● AIM OF THE EXERCISE: Your task is to copy the lines of the data below from the line holding "## Building" through the line holding "Afterwards, execute pmake.cmd", inclusive, exactly and with nothing added.

● MATERIAL PROVIDED:
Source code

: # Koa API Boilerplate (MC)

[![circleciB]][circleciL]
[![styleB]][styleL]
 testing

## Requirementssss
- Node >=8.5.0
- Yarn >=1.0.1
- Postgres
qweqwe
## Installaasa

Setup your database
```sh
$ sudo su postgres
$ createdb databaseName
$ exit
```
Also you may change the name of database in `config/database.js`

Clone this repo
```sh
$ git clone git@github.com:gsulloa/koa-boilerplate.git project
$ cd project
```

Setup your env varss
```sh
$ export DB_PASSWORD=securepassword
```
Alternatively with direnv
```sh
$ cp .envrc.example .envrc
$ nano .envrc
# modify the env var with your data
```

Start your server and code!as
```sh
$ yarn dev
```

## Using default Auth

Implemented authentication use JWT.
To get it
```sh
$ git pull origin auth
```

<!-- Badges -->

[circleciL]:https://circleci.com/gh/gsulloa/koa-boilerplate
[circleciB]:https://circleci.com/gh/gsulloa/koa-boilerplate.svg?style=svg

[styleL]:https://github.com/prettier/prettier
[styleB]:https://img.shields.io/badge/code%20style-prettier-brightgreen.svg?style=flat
* * *
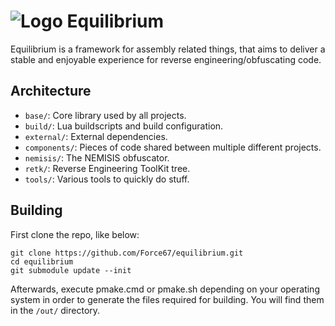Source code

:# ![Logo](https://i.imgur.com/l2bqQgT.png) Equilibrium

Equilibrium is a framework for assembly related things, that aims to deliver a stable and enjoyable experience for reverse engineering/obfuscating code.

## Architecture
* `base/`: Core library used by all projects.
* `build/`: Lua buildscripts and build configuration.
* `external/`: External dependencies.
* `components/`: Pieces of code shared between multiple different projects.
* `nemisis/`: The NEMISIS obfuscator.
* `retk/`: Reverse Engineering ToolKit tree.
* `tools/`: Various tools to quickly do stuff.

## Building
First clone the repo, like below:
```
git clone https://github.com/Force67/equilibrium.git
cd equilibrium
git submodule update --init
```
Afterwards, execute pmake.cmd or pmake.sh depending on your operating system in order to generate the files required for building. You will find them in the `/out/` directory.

● EXERCISE SOLUTION:
## Building
First clone the repo, like below:
```
git clone https://github.com/Force67/equilibrium.git
cd equilibrium
git submodule update --init
```
Afterwards, execute pmake.cmd or pmake.sh depending on your operating system in order to generate the files required for building. You will find them in the `/out/` directory.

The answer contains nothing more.